Last Thursday, the SEC announced it reached settlement agreements with 36 municipal securities underwriting firms pursuant to its Municipalities Continuing Disclosure Cooperation (MCDC) Initiative. These settlements mark the first enforcement actions against underwriters of municipal securities under the MCDC Initiative.
The MCDC Initiative was launched in March 2014, and as explained in detail by the Division of Enforcement, is intended to address potentially widespread violations of the federal securities laws by municipal issuers and underwriters of municipal securities in connection with statements made in bond offering documents about prior compliance with continuing disclosure obligations. The initiative offered favorable settlement terms to municipal securities underwriters and issuers who self-reported possible securities law violations.

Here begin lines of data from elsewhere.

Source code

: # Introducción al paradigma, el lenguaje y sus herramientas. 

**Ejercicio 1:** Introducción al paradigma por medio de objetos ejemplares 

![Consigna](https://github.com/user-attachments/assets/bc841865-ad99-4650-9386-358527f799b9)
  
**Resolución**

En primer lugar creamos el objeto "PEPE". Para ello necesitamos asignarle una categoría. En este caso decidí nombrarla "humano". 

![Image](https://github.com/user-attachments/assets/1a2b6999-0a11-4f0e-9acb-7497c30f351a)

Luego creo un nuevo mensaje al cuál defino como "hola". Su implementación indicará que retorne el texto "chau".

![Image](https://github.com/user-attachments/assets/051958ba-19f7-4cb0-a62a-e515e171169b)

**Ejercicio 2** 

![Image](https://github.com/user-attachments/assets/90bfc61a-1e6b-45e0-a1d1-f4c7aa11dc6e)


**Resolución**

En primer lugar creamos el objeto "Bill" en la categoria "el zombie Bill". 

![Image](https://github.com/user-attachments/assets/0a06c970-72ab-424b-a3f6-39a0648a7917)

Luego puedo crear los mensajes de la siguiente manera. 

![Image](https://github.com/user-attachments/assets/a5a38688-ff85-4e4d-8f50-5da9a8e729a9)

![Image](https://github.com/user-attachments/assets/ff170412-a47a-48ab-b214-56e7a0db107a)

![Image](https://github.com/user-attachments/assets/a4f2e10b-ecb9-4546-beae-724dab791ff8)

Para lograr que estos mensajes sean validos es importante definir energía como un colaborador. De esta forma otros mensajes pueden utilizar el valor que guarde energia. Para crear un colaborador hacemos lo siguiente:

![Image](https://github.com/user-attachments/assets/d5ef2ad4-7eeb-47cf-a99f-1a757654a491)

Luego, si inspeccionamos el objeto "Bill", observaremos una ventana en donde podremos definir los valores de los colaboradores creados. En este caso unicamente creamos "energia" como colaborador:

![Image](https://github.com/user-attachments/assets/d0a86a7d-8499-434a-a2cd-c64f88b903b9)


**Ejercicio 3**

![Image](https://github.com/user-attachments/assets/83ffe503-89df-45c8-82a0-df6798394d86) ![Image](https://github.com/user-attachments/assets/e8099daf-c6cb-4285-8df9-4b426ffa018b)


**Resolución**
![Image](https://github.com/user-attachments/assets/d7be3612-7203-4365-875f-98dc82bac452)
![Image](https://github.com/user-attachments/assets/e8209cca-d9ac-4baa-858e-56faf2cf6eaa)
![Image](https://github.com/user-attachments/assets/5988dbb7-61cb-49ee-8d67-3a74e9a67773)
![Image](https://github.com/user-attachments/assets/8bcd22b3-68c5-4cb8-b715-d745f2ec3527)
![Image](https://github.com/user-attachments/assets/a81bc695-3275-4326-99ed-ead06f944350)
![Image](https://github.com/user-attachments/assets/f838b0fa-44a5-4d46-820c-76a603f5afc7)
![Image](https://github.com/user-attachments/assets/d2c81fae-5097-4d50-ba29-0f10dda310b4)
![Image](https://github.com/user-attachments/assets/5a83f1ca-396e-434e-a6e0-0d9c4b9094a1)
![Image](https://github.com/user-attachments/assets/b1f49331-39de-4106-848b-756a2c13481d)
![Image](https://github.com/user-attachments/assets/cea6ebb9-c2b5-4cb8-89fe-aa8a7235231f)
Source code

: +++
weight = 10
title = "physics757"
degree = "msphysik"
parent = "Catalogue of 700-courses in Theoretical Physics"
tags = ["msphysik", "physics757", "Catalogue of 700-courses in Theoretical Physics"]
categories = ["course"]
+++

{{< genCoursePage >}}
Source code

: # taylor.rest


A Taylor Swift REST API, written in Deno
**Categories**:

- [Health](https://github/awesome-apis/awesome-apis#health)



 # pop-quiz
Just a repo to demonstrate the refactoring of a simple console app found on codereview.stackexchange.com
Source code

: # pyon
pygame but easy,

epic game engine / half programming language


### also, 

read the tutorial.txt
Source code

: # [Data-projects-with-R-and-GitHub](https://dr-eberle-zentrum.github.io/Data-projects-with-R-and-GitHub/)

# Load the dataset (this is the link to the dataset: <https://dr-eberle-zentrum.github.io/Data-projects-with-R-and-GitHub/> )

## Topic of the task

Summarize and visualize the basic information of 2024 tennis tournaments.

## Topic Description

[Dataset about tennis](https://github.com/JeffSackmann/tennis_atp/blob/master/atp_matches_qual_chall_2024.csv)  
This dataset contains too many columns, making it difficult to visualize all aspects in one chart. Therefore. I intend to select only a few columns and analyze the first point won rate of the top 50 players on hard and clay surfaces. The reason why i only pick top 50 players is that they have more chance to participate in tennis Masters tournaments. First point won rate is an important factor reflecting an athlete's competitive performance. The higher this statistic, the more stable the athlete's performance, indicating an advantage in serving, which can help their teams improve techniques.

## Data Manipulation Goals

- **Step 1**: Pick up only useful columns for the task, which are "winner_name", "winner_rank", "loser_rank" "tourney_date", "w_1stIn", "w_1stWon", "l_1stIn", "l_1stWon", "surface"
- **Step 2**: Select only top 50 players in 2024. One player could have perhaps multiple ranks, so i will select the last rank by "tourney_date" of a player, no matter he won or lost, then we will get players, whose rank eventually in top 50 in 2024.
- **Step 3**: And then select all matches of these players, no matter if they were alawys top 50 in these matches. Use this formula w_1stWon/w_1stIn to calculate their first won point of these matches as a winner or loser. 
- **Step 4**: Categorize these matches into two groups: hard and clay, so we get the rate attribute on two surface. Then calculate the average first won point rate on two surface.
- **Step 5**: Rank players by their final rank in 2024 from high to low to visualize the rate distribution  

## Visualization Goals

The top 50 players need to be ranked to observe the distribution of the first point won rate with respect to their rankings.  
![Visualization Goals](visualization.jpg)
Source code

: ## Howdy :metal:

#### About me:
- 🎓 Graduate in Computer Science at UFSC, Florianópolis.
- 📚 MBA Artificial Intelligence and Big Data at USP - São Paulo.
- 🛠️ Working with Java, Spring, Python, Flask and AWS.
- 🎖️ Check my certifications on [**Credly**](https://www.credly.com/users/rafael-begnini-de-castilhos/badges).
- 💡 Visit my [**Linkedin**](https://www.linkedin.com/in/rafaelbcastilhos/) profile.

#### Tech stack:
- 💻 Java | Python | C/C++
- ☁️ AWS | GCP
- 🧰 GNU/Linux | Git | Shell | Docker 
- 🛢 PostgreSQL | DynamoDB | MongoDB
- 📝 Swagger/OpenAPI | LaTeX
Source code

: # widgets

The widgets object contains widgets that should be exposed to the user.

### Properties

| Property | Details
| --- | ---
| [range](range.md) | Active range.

Issuers and underwriters who chose to participate in self-reporting were asked to fill out a questionnaire prior to December 1, 2014 and September 10, 2014, respectively, after which dates the SEC warned that entities would be taking their chances, potentially facing increased sanctions for violations that the SEC found on its own.
In this round of SEC actions, the SEC alleged that the 36 firms violated securities laws between 2010 and 2014 by using offering statements containing materially false statements or omissions about the bond issuers’ compliance with continuing disclosure obligations. Continuing disclosures provide investors with information, including annual financial reports, on an ongoing basis, allowing investors to access current information about their bond holdings. The SEC also alleged that these firms failed to conduct adequate due diligence in identifying said misstatements and omissions prior to offering and selling the bonds. As part of the settlements, the firms neither admitted nor denied the findings, but agreed to cease and desist from such violations in the future. Because the MCDC Initiative sets a cap on the amount of civil penalties based on the number and size of the offerings identified, with a maximum penalty of $500,000, the firms’ penalties ranged from $40,000 to the maximum $500,000. Each firm also agreed to retain an independent consultant to review its due diligence policies and procedures with regard to municipal securities underwriting.
These settlements demonstrate an ongoing commitment on the part of the SEC to focus on the municipal securities industry. According to the SEC, the MCDC Initiative has already resulted in improvements in the industry. The initiative is continuing, and there will be additional waves of settlements with underwriters as well as with issuers. It remains to be seen whether the SEC will in fact pursue enforcement actions against entities that did not self-report violations under the initiative.